Zapomniał, że ma przy sobie marihuanę
Twierdził, że dostał ją od koleżanki i… zapomniał o niej. Gdy policjanci z bielańskiego referatu wywiadowczego zatrzymali go do kontroli drogowej, z wnętrza samochodu wydobywała się charakterystyczna woń marihuany. Szybko okazało się, że w plecaku na przednim fotelu pasażera przewoził susz roślinny. 20-latek został zatrzymany, a zabezpieczona substancja przebadana, wynik potwierdził, że to marihuana. Teraz mężczyzna usłyszał zarzuty, za które grozi mu do 3 lat więzienia.

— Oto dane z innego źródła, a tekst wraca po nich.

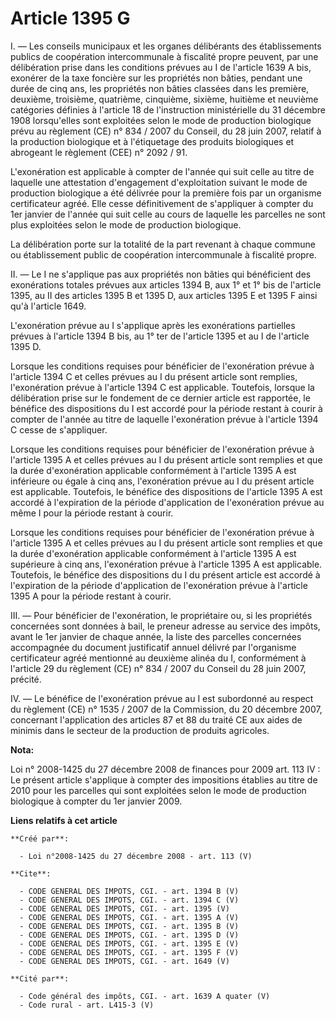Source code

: # Article 1395 G

I. ― Les conseils municipaux et les organes délibérants des établissements publics de coopération intercommunale à fiscalité
propre peuvent, par une délibération prise dans les conditions prévues au I de l'article 1639 A bis, exonérer de la taxe
foncière sur les propriétés non bâties, pendant une durée de cinq ans, les propriétés non bâties classées dans les première,
deuxième, troisième, quatrième, cinquième, sixième, huitième et neuvième catégories définies à l'article 18 de l'instruction
ministérielle du 31 décembre 1908 lorsqu'elles sont exploitées selon le mode de production biologique prévu au règlement (CE)
n° 834 / 2007 du Conseil, du 28 juin 2007, relatif à la production biologique et à l'étiquetage des produits biologiques et
abrogeant le règlement (CEE) n° 2092 / 91.

L'exonération est applicable à compter de l'année qui suit celle au titre de laquelle une attestation d'engagement
d'exploitation suivant le mode de production biologique a été délivrée pour la première fois par un organisme certificateur
agréé. Elle cesse définitivement de s'appliquer à compter du 1er janvier de l'année qui suit celle au cours de laquelle les
parcelles ne sont plus exploitées selon le mode de production biologique. 

La délibération porte sur la totalité de la part revenant à chaque commune ou établissement public de coopération
intercommunale à fiscalité propre. 

II. ― Le I ne s'applique pas aux propriétés non bâties qui bénéficient des exonérations totales prévues aux articles 1394 B,
aux 1° et 1° bis de l'article 1395, au II des articles 1395 B et 1395 D, aux articles 1395 E et 1395 F ainsi qu'à l'article
1649.

L'exonération prévue au I s'applique après les exonérations partielles prévues à l'article 1394 B bis, au 1° ter de l'article
1395 et au I de l'article 1395 D. 

Lorsque les conditions requises pour bénéficier de l'exonération prévue à l'article 1394 C et celles prévues au I du présent
article sont remplies, l'exonération prévue à l'article 1394 C est applicable. Toutefois, lorsque la délibération prise sur
le fondement de ce dernier article est rapportée, le bénéfice des dispositions du I est accordé pour la période restant à
courir à compter de l'année au titre de laquelle l'exonération prévue à l'article 1394 C cesse de s'appliquer. 

Lorsque les conditions requises pour bénéficier de l'exonération prévue à l'article 1395 A et celles prévues au I du présent
article sont remplies et que la durée d'exonération applicable conformément à l'article 1395 A est inférieure ou égale à cinq
ans, l'exonération prévue au I du présent article est applicable. Toutefois, le bénéfice des dispositions de l'article 1395 A
est accordé à l'expiration de la période d'application de l'exonération prévue au même I pour la période restant à courir. 

Lorsque les conditions requises pour bénéficier de l'exonération prévue à l'article 1395 A et celles prévues au I du présent
article sont remplies et que la durée d'exonération applicable conformément à l'article 1395 A est supérieure à cinq ans,
l'exonération prévue à l'article 1395 A est applicable. Toutefois, le bénéfice des dispositions du I du présent article est
accordé à l'expiration de la période d'application de l'exonération prévue à l'article 1395 A pour la période restant à
courir. 

III. ― Pour bénéficier de l'exonération, le propriétaire ou, si les propriétés concernées sont données à bail, le preneur
adresse au service des impôts, avant le 1er janvier de chaque année, la liste des parcelles concernées accompagnée du
document justificatif annuel délivré par l'organisme certificateur agréé mentionné au deuxième alinéa du I, conformément à
l'article 29 du règlement (CE) n° 834 / 2007 du Conseil du 28 juin 2007, précité. 

IV. ― Le bénéfice de l'exonération prévue au I est subordonné au respect du règlement (CE) n° 1535 / 2007 de la Commission,
du 20 décembre 2007, concernant l'application des articles 87 et 88 du traité CE aux aides de minimis dans le secteur de la
production de produits agricoles.

**Nota:**

Loi n° 2008-1425 du 27 décembre 2008 de finances pour 2009  art. 113 IV : Le présent article s'applique à compter des
impositions établies au titre de  2010 pour les parcelles qui sont exploitées selon le mode de production  biologique à
compter du 1er janvier 2009.

**Liens relatifs à cet article**

	**Créé par**:

	  - Loi n°2008-1425 du 27 décembre 2008 - art. 113 (V)

	**Cite**:

	  - CODE GENERAL DES IMPOTS, CGI. - art. 1394 B (V)
	  - CODE GENERAL DES IMPOTS, CGI. - art. 1394 C (V)
	  - CODE GENERAL DES IMPOTS, CGI. - art. 1395 (V)
	  - CODE GENERAL DES IMPOTS, CGI. - art. 1395 A (V)
	  - CODE GENERAL DES IMPOTS, CGI. - art. 1395 B (V)
	  - CODE GENERAL DES IMPOTS, CGI. - art. 1395 D (V)
	  - CODE GENERAL DES IMPOTS, CGI. - art. 1395 E (V)
	  - CODE GENERAL DES IMPOTS, CGI. - art. 1395 F (V)
	  - CODE GENERAL DES IMPOTS, CGI. - art. 1649 (V)

	**Cité par**:

	  - Code général des impôts, CGI. - art. 1639 A quater (V)
	  - Code rural - art. L415-3 (V)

Policjanci z referatu wywiadowczego bielańskiej komendy zatrzymali na ulicy Marymonckiej kierującego pojazdem marki Nissan. Do kontroli drogowej doszło tuż przed godziną 15:00. Już w chwili podejścia do samochodu funkcjonariusze wyczuli charakterystyczną woń marihuany, wydobywającą się z wnętrza pojazdu. Podczas sprawdzania auta okazało się, że na przednim fotelu pasażera, w plecaku, kierowca przewoził susz roślinny. Policjanci zabezpieczyli substancję i przekazali ją do badania. Badanie potwierdziło, że była to marihuana.

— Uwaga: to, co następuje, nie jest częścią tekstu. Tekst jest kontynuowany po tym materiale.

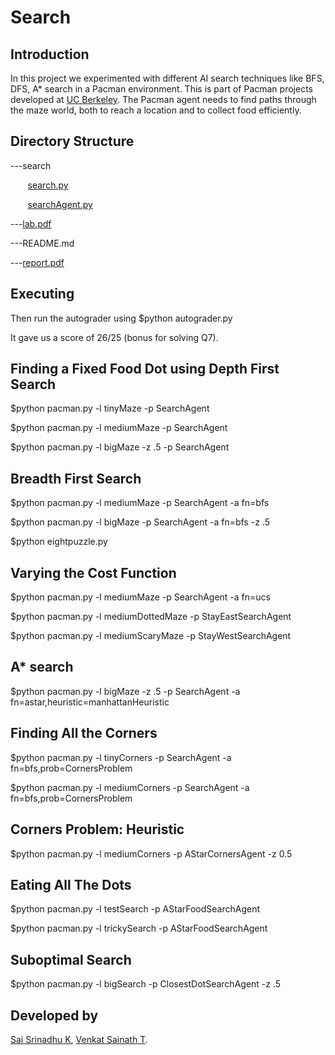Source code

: Search
======================

Introduction
------------

In this project we experimented with different AI search techniques like BFS, DFS, A* search in a Pacman environment. This is part of Pacman projects developed at [UC Berkeley](http://ai.berkeley.edu/project_overview.html). The Pacman agent needs to find paths through the maze world, both to reach a location and to collect food efficiently.

Directory Structure
-------------------

---search

&nbsp;&nbsp;&nbsp;&nbsp;&nbsp;&nbsp; [search.py](https://github.com/srinadhu/search/blob/master/search/search.py)

&nbsp;&nbsp;&nbsp;&nbsp;&nbsp;&nbsp; [searchAgent.py](search/searchAgent.py)


---[lab.pdf](lab.pdf)

---README.md

---[report.pdf](report.pdf)


Executing
---------

Then run the autograder using $python autograder.py

It gave us a score of 26/25 (bonus for solving Q7).


Finding a Fixed Food Dot using Depth First Search
-------------------------------------------------
$python pacman.py -l tinyMaze -p SearchAgent

$python pacman.py -l mediumMaze -p SearchAgent

$python pacman.py -l bigMaze -z .5 -p SearchAgent

Breadth First Search
--------------------
$python pacman.py -l mediumMaze -p SearchAgent -a fn=bfs

$python pacman.py -l bigMaze -p SearchAgent -a fn=bfs -z .5

$python eightpuzzle.py

Varying the Cost Function
-------------------------
$python pacman.py -l mediumMaze -p SearchAgent -a fn=ucs

$python pacman.py -l mediumDottedMaze -p StayEastSearchAgent

$python pacman.py -l mediumScaryMaze -p StayWestSearchAgent

A* search
---------
$python pacman.py -l bigMaze -z .5 -p SearchAgent -a fn=astar,heuristic=manhattanHeuristic

Finding All the Corners
-----------------------
$python pacman.py -l tinyCorners -p SearchAgent -a fn=bfs,prob=CornersProblem

$python pacman.py -l mediumCorners -p SearchAgent -a fn=bfs,prob=CornersProblem

Corners Problem: Heuristic
--------------------------
$python pacman.py -l mediumCorners -p AStarCornersAgent -z 0.5

Eating All The Dots
-------------------
$python pacman.py -l testSearch -p AStarFoodSearchAgent

$python pacman.py -l trickySearch -p AStarFoodSearchAgent

Suboptimal Search
-----------------
$python pacman.py -l bigSearch -p ClosestDotSearchAgent -z .5

Developed by
------------
[Sai Srinadhu K](https://www.linkedin.com/in/sai-srinadhu-katta-a189ab11b/), [Venkat Sainath T](https://www.linkedin.com/in/thota-sainath-236571118/).
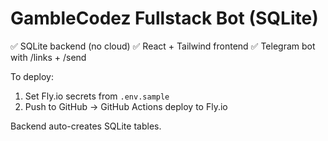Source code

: # GambleCodez Fullstack Bot (SQLite)

✅ SQLite backend (no cloud)
✅ React + Tailwind frontend
✅ Telegram bot with /links + /send

To deploy:
1. Set Fly.io secrets from `.env.sample`
2. Push to GitHub → GitHub Actions deploy to Fly.io

Backend auto-creates SQLite tables.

20-letni mężczyzna został zatrzymany i osadzony w policyjnej celi. Podczas przesłuchania tłumaczył, że marihuanę otrzymał jakiś czas temu od koleżanki i… zapomniał, że wciąż ją posiada.
Po zebraniu materiału dowodowego dochodzeniowcy z bielańskiej komendy przedstawili mężczyźnie zarzut posiadania środków odurzających. Za tego rodzaju przestępstwo grozi kara do 3 lat pozbawienia wolności.
Czynności w tej sprawie nadzoruje Prokuratura Rejonowa Warszawa Żoliborz.